2.   Vesting Schedule.

     The interest of the Employee in the Units shall vest as to one-third of
     such Units on the first anniversary of the Grant Date, and as to an
     additional one-third on each succeeding anniversary date, so as to be 100%
     vested on the third anniversary thereof, conditioned upon the Employee's
     continued employment with the Company as of each vesting date.
     Notwithstanding the foregoing, the interest of the Employee in the Units
     shall vest as to:

          (a)  100% of the then unvested Units upon the Employee's termination
               of employment due to death, a "Disability Termination" (as
               defined in the Employment Agreement), involuntary termination by
               the Company other than for "Cause" (as defined in the Employment
               Agreement) or voluntary termination by the Employee for "Good
               Reason" (as defined in the Employment Agreement); or

          (b)  100% of the then unvested Units upon a "Change of Control" (as
               defined in the Employment Agreement).

3.   Restrictions.

          (a)  The Units granted hereunder may not be sold, pledged or otherwise
               transferred and may not be subject to lien, garnishment,
               attachment or other legal process. The period of time between the
               date hereof and the date the Units become vested is referred to
               herein as the "Restriction Period."

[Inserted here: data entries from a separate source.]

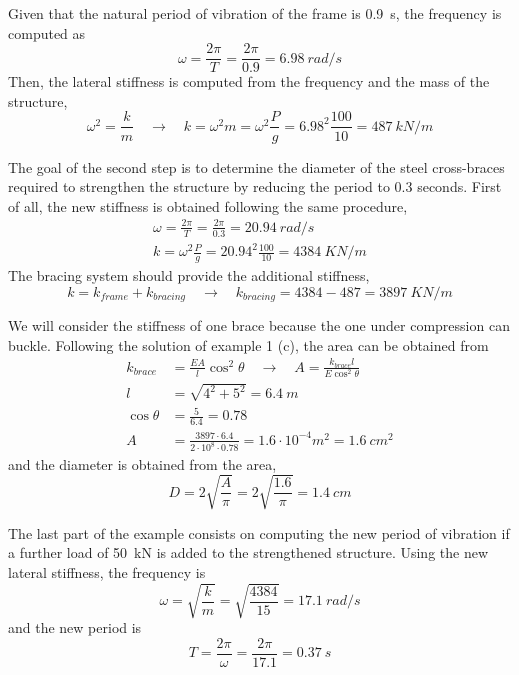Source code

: \begin{Answer}[ref={frames_modification}]
Given that the natural period of vibration of the frame is \SI{0.9}{s}, the frequency is computed as
$$
\omega = \frac{2\pi}{T} = \frac{2\pi}{0.9} = \SI{6.98}{rad/s}
$$
Then, the lateral stiffness is computed from the frequency and the mass of the structure,
$$
\omega^2 = \frac{k}{m} \quad \rightarrow \quad
k = \omega^2m = \omega^2\frac{P}{g} = 6.98^2\frac{100}{10} = \SI{487}{kN/m}
$$

The goal of the second step is to determine the diameter of the steel cross-braces required to strengthen the structure by reducing the period to 0.3 seconds. First of all, the new stiffness is obtained following the same procedure,
\begin{align*}
\omega = \frac{2\pi}{T} = \frac{2\pi}{0.3} = \SI{20.94}{rad/s} \\
k = \omega^2\frac{P}{g} = 20.94^2\frac{100}{10} = \SI{4384}{KN/m}
\end{align*}
The bracing system should provide the additional stiffness,
$$
k = k_{frame} + k_{bracing} \quad \rightarrow \quad k_{bracing} = 4384 - 487 = \SI{3897}{KN/m}
$$

We will consider the stiffness of one brace because the one under compression can buckle. 
Following the solution of example 1 (c), the area can be obtained from
\begin{align*}
k_{brace} &= \frac{EA}{l}\cos^2\theta \quad \rightarrow \quad A = \frac{k_{brace}l}{E\cos^2\theta} \\
l &= \sqrt{4^2 + 5^2} = \SI{6.4}{m} \\
\cos\theta &= \frac{5}{6.4} = 0.78 \\
A &= \frac{3897\cdot 6.4}{2\cdot 10^8\cdot 0.78} = 1.6\cdot 10^{-4} m^2 = \SI{1.6}{cm^2}
\end{align*}
and the diameter is obtained from the area,
$$
D = 2\sqrt{\frac{A}{\pi}} = 2\sqrt{\frac{1.6}{\pi}} = \SI{1.4}{cm}
$$

The last part of the example consists on computing the new period of vibration if a further load of \SI{50}{kN} is added to the strengthened structure. Using the new lateral stiffness, the frequency is
$$
\omega = \sqrt{\frac{k}{m}} = \sqrt{\frac{4384}{15}} = \SI{17.1}{rad/s}
$$
and the new period is
$$
T = \frac{2\pi}{\omega} = \frac{2\pi}{17.1} = \SI{0.37}{s}
$$

\end{Answer}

          (b)  If the Employee's employment with the Company is terminated by
               the Company for Cause or voluntarily by the Employee (other than
               for Good Reason), the balance of the Units subject to the
               provisions of this Agreement which have not vested at the time of
               the Employee's termination of employment shall be forfeited by
               the Employee.

4.   Dividends.

     If on any date the Company shall pay any dividend on the Stock (other than
     a dividend payable in Stock), the number of Units credited to the
     Employee's Account shall as of such date be increased by an amount equal
     to: (a) the product of the number of Units credited to the Employee's
     Account as of the record date for such dividend, multiplied by the per
     share amount of any dividend (or, in the case of any dividend payable in
     property other than cash, the per share value of such dividend, as
     determined in good faith by the Board of Directors of the Company), divided
     by (b) the fair market value of a share of Stock on the payment date of
     such dividend. In the case of any dividend declared on Stock which is
     payable in Stock, the number of Units credited to the Employee shall be
     increased by a number equal to the product of (x) the aggregate number of
     Units that have been credited to the Employee's Account through the related
     dividend record date, multiplied by (y) the number of shares of Stock
     (including any fraction thereof) payable as a dividend on a share of Stock.

5.   Changes in Stock.

     In the event of any change in the number and kind of outstanding shares of
     Stock by reason of any recapitalization, reorganization, merger,
     consolidation, stock split or any similar change affecting the Stock (other
     than a dividend payable in Stock) the Company shall make an appropriate
     adjustment in the number and terms of the Units credited to the Employee's
     Account so that, after such adjustment, the Units shall represent a right
     to receive the same consideration (or if such consideration is not
     available, other consideration of the same value) that the Employee would
     have received in connection with such recapitalization, reorganization,
     merger, consolidation, stock split or any similar


                                      -1-
<PAGE>

     change if she had owned on the applicable record date a number of shares of
     Stock equal to the number of Units credited to the Employee's Account prior
     to such adjustment.

6.   Form and Timing of Payment.

     On the first to occur of the following, the Company shall pay to the
     Employee a number of shares of Stock equal to the aggregate number of
     vested Units credited to the Employee as of such date:

     (a)  The fifth anniversary of the Grant Date;

     (b)  The first date on which occurs a Change of Control; or

     (c)  The date of the Employee's termination of employment for any reason.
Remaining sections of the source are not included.